Now. It’s a scary piece, designed to scare and successful at doing that. Note should be made that Mr. Honan has a reason to be pessimistic, and also that your chances of being singled out are…I have no idea.
The main points are important, though. No matter how complicated and intricate your password(s) may be, they are only as secure as your ability to retrieve or change them. And right there is the crux: There’s a low common denominator, since it’s not just tech-savvy, security-conscious types who bank online and pay their bills. It’s also Grandpa.
There are couple of gaping holes in this security, as Honan points out. The first one is that big companies get hacked, and lists of user names and passwords get disseminated online. You may be a little nobody in Nobody, USA, but your info – email@example.com, password &@hD(72!^LkB@ — suddenly pops up on a list somewhere, which of course you don’t know about because you don’t realize that T-Mobile has been hacked. Some teenager in Somewhere, USA starts taking that user name and plugging it and the password into various places, Facebook, Gmail, Verizon, Bank of America.

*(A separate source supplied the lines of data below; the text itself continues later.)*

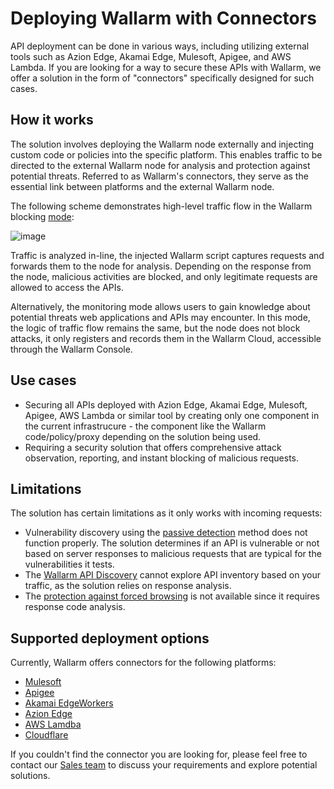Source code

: # Deploying Wallarm with Connectors

API deployment can be done in various ways, including utilizing external tools such as Azion Edge, Akamai Edge, Mulesoft, Apigee, and AWS Lambda. If you are looking for a way to secure these APIs with Wallarm, we offer a solution in the form of "connectors" specifically designed for such cases.

## How it works

The solution involves deploying the Wallarm node externally and injecting custom code or policies into the specific platform. This enables traffic to be directed to the external Wallarm node for analysis and protection against potential threats. Referred to as Wallarm's connectors, they serve as the essential link between platforms and the external Wallarm node.

The following scheme demonstrates high-level traffic flow in the Wallarm blocking [mode](../../admin-en/configure-wallarm-mode.md):

![image](../../images/waf-installation/general-traffic-flow-for-connectors.png)

Traffic is analyzed in-line, the injected Wallarm script captures requests and forwards them to the node for analysis. Depending on the response from the node, malicious activities are blocked, and only legitimate requests are allowed to access the APIs.

Alternatively, the monitoring mode allows users to gain knowledge about potential threats web applications and APIs may encounter. In this mode, the logic of traffic flow remains the same, but the node does not block attacks, it only registers and records them in the Wallarm Cloud, accessible through the Wallarm Console.

## Use cases

* Securing all APIs deployed with Azion Edge, Akamai Edge, Mulesoft, Apigee, AWS Lambda or similar tool by creating only one component in the current infrastrucure - the component like the Wallarm code/policy/proxy depending on the solution being used.
* Requiring a security solution that offers comprehensive attack observation, reporting, and instant blocking of malicious requests.

## Limitations

The solution has certain limitations as it only works with incoming requests:

* Vulnerability discovery using the [passive detection](../../about-wallarm/detecting-vulnerabilities.md#passive-detection) method does not function properly. The solution determines if an API is vulnerable or not based on server responses to malicious requests that are typical for the vulnerabilities it tests.
* The [Wallarm API Discovery](../../api-discovery/overview.md) cannot explore API inventory based on your traffic, as the solution relies on response analysis.
* The [protection against forced browsing](../../admin-en/configuration-guides/protecting-against-bruteforce.md) is not available since it requires response code analysis.

## Supported deployment options

Currently, Wallarm offers connectors for the following platforms:

* [Mulesoft](mulesoft.md)
* [Apigee](apigee.md)
* [Akamai EdgeWorkers](akamai-edgeworkers.md)
* [Azion Edge](azion-edge.md)
* [AWS Lamdba](aws-lambda.md)
* [Cloudflare](cloudflare.md)

If you couldn't find the connector you are looking for, please feel free to contact our [Sales team](mailto:sales@wallarm.com) to discuss your requirements and explore potential solutions.
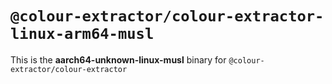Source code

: # `@colour-extractor/colour-extractor-linux-arm64-musl`

This is the **aarch64-unknown-linux-musl** binary for `@colour-extractor/colour-extractor`
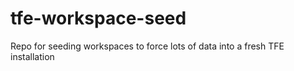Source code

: # tfe-workspace-seed
Repo for seeding workspaces to force lots of data into a fresh TFE installation

##
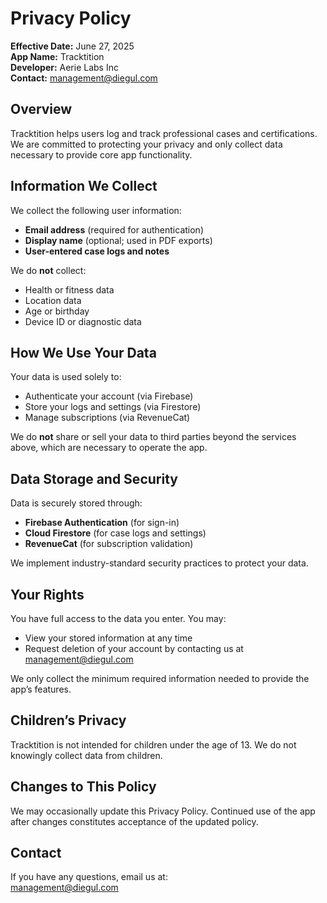# Privacy Policy

**Effective Date:** June 27, 2025  
**App Name:** Tracktition  
**Developer:** Aerie Labs Inc  
**Contact:** [management@diegul.com](mailto:management@diegul.com)

## Overview

Tracktition helps users log and track professional cases and certifications. We are committed to protecting your privacy and only collect data necessary to provide core app functionality.

## Information We Collect

We collect the following user information:

- **Email address** (required for authentication)
- **Display name** (optional; used in PDF exports)
- **User-entered case logs and notes**

We do **not** collect:

- Health or fitness data  
- Location data  
- Age or birthday  
- Device ID or diagnostic data

## How We Use Your Data

Your data is used solely to:

- Authenticate your account (via Firebase)
- Store your logs and settings (via Firestore)
- Manage subscriptions (via RevenueCat)

We do **not** share or sell your data to third parties beyond the services above, which are necessary to operate the app.

## Data Storage and Security

Data is securely stored through:

- **Firebase Authentication** (for sign-in)
- **Cloud Firestore** (for case logs and settings)
- **RevenueCat** (for subscription validation)

We implement industry-standard security practices to protect your data.

## Your Rights

You have full access to the data you enter. You may:

- View your stored information at any time  
- Request deletion of your account by contacting us at [management@diegul.com](mailto:management@diegul.com)

We only collect the minimum required information needed to provide the app’s features.

## Children’s Privacy

Tracktition is not intended for children under the age of 13. We do not knowingly collect data from children.

## Changes to This Policy

We may occasionally update this Privacy Policy. Continued use of the app after changes constitutes acceptance of the updated policy.

## Contact

If you have any questions, email us at:  
[management@diegul.com](mailto:management@diegul.com)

Now we’re talking fun. Because we use the same passwords.
The more serious gap here, though, is old-fashioned human interaction. Again, we have to consider Grandpa. He’s lost his password. Can’t remember it. Can’t remember lots of things these days. So he calls the customer service line to get a reset. The customer service people want to help Grandpa. They ask for verifying information. Maybe a Social Security number, or portion. Maybe the last four digits of a credit card. Maybe some security questions, mother’s maiden name, etc. And once verified, they send him a reset code to the email on file.
This is not Grandpa. This is a 15-year-old. He knows the security question answers because he took a minute to do a quick Google. The credit card and SSN? It can be done, too. And he’s already hacked the email account. Ready to roll.
Honan suggests a new model is crucial, one he hasn’t figured out yet but has suggestions about. In the meantime, though, we can do some hole closing. Security questions? What’s your mother’s maiden name? Hint: Don’t make it her maiden name. Maybe your dog’s name. Maybe a character from your favorite movie. Maybe answer every single security question with this same, unrelated and nonsensical answer, so you remember. Not the maiden name.
Secondly, it might be a good idea to have an email account devoted to password resets, if that’s possible (I don’t see that option on a lot of my sites). Or else just use this second email for your dealings with online sites that are important. The ones you give money to, or have your money. An email address that will never be listed on Facebook or Twitter or LinkedIn. It might be tricky, since usernames are often email accounts, but dig down.
Finally, when dual authentication is available (Gmail and Facebook have it), in which when you log into your account from a different IP address, a code is sent to your phone, use it.
Try harder. Work the system.
And think of Grandpa. He’s always going to be the weak link.